Top of Records for processing
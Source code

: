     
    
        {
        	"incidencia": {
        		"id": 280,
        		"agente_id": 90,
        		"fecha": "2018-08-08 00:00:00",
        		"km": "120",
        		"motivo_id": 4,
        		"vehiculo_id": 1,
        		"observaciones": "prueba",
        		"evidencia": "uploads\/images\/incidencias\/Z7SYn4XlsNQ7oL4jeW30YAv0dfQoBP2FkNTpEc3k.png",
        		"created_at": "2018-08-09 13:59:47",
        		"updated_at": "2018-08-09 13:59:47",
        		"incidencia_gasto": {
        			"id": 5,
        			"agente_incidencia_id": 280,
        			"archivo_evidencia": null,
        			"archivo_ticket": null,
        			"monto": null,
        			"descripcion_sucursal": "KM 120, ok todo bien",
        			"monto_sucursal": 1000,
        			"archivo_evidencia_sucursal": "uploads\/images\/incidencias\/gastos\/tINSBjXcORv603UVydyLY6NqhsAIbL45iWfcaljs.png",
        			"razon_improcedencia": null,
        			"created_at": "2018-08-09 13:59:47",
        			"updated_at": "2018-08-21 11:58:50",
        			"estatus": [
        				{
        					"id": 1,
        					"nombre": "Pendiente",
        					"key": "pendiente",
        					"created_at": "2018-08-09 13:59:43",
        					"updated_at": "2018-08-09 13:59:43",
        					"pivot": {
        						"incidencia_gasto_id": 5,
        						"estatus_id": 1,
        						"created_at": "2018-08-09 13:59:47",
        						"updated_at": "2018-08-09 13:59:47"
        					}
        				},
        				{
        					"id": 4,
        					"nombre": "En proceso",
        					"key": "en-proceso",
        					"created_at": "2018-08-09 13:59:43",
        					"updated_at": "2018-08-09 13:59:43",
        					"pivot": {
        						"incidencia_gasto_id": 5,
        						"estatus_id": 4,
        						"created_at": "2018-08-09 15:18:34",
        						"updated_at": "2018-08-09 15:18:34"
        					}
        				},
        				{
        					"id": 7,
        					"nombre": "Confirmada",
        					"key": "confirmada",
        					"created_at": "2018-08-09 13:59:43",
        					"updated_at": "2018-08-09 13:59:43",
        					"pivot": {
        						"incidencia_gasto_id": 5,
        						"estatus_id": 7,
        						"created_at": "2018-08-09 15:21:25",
Bottom of Records for processing
Top of Records for processing
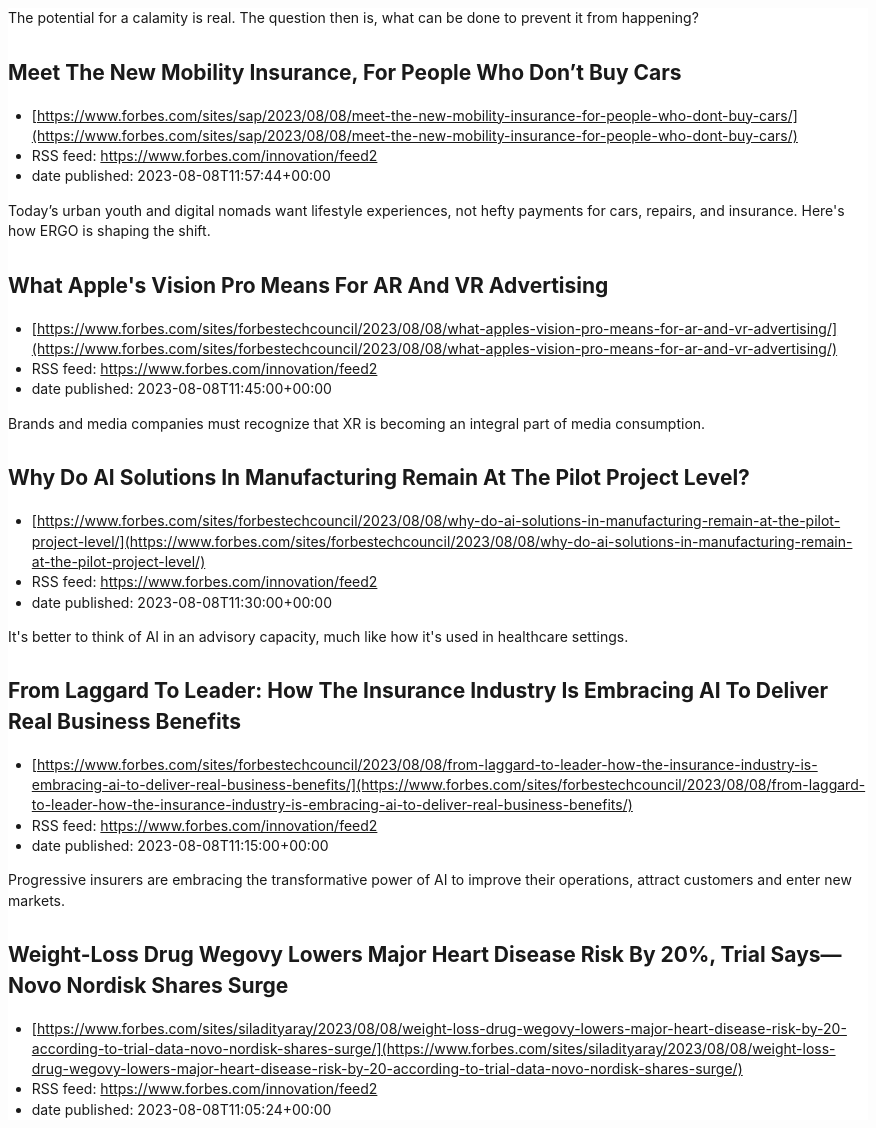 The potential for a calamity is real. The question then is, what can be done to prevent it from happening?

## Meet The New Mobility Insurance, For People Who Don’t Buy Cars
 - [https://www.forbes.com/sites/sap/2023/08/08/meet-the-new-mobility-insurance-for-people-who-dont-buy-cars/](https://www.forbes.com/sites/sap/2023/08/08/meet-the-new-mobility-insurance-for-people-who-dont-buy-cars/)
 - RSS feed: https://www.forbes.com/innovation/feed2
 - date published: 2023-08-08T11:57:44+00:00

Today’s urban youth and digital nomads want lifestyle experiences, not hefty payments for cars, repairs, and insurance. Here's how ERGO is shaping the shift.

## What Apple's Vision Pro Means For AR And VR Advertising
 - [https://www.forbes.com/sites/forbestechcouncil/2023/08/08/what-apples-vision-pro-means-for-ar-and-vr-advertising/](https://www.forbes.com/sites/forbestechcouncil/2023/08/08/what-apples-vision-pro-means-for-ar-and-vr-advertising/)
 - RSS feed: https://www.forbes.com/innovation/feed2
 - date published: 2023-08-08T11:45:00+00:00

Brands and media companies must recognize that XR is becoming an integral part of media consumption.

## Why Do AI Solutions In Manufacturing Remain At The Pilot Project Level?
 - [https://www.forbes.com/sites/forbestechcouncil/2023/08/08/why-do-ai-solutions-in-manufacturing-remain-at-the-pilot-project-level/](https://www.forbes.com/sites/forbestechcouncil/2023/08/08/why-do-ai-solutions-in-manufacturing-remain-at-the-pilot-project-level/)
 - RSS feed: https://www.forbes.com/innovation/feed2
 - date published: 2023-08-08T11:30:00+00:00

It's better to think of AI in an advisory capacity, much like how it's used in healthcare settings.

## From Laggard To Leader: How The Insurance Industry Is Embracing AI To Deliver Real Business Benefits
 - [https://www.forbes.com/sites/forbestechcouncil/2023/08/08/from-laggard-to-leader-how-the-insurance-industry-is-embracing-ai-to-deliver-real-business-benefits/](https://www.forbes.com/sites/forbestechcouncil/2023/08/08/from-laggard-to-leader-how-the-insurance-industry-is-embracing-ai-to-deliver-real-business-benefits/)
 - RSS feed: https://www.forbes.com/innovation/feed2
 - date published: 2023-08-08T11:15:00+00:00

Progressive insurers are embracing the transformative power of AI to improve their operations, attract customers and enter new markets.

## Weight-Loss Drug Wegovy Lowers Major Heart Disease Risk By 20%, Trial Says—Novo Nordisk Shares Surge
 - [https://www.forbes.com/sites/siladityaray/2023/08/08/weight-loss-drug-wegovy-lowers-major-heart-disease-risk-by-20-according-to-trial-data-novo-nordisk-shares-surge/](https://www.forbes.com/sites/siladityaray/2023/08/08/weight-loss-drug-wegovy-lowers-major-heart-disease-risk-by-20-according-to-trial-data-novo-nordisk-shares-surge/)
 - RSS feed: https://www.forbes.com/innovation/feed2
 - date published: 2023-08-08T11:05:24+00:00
Bottom of Records for processing
Top of Records for processing
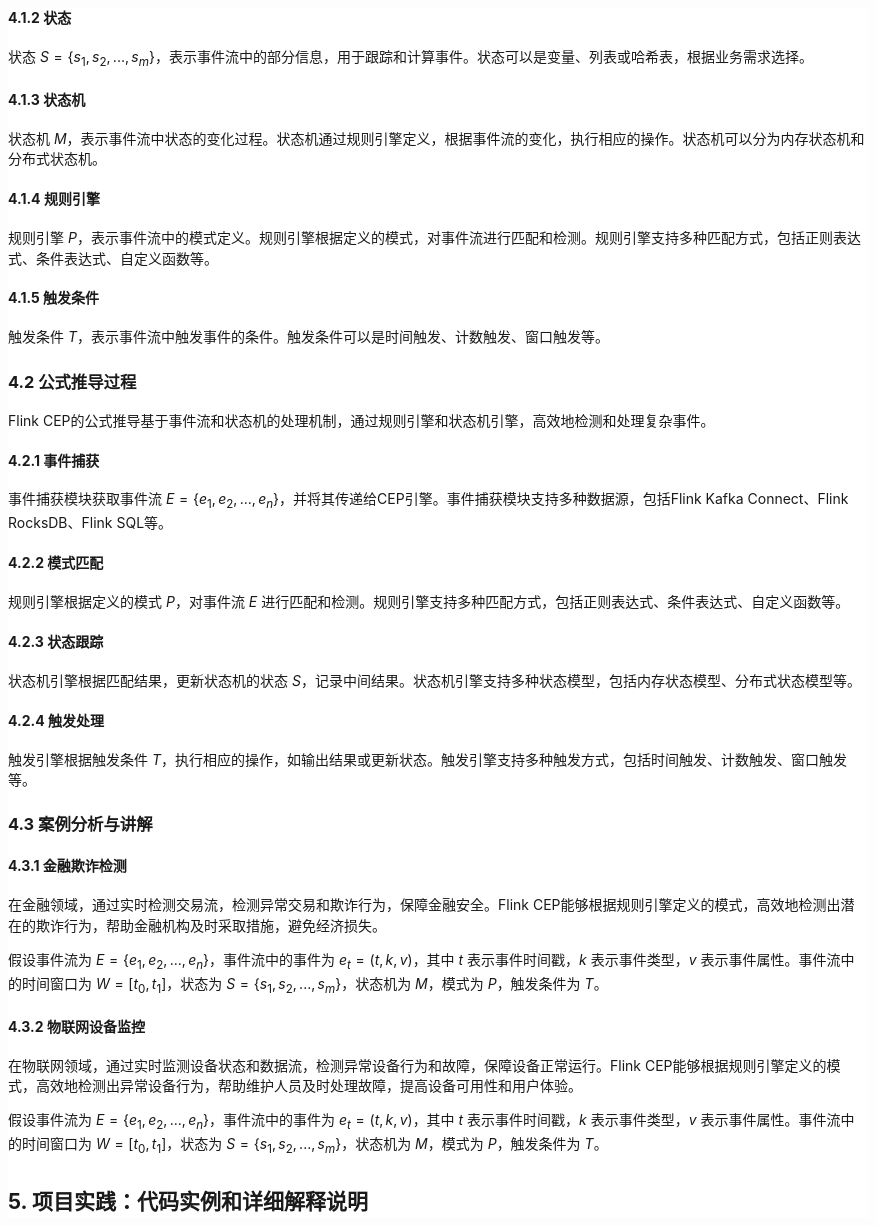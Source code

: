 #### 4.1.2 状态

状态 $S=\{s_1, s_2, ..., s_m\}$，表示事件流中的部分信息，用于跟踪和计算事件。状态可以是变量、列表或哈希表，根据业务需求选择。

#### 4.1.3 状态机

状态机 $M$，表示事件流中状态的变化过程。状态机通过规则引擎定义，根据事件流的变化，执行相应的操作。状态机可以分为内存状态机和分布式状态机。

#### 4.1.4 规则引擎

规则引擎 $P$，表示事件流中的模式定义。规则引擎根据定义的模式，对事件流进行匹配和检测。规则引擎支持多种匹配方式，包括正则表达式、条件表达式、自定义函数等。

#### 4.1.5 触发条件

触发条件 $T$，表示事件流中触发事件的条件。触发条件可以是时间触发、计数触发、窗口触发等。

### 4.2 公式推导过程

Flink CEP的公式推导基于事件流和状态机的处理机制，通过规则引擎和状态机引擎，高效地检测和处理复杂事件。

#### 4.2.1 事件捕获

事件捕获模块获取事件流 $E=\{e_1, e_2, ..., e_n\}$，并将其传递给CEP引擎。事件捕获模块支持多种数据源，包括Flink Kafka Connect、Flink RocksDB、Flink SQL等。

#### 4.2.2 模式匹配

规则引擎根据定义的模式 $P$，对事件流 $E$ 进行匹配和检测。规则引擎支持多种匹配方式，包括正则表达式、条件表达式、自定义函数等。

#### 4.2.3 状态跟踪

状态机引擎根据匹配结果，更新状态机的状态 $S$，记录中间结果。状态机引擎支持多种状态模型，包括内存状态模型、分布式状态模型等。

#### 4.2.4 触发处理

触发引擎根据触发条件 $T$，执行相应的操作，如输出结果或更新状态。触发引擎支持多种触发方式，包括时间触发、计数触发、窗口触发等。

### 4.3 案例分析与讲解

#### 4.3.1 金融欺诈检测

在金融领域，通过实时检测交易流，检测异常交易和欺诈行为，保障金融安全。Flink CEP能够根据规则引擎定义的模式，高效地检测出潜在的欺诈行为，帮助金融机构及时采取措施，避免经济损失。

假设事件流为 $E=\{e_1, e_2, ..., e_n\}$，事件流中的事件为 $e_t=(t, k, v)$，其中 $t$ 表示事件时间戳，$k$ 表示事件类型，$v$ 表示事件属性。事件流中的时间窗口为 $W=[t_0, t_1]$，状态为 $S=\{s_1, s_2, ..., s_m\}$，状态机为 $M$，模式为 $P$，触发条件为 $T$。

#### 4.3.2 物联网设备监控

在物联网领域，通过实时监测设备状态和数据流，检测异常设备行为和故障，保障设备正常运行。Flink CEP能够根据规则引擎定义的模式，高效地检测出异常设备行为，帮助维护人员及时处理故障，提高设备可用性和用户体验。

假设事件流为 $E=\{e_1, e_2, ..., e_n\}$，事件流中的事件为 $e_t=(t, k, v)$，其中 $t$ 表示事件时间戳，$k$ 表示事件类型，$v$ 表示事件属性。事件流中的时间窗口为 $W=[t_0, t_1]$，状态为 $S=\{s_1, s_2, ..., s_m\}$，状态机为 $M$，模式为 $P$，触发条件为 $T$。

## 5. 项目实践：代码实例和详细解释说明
Bottom of Records for processing
What to do:
Return each line of the data where the word "规则引擎支持多种匹配方式" appears.

Task answer:
规则引擎 $P$，表示事件流中的模式定义。规则引擎根据定义的模式，对事件流进行匹配和检测。规则引擎支持多种匹配方式，包括正则表达式、条件表达式、自定义函数等。
规则引擎根据定义的模式 $P$，对事件流 $E$ 进行匹配和检测。规则引擎支持多种匹配方式，包括正则表达式、条件表达式、自定义函数等。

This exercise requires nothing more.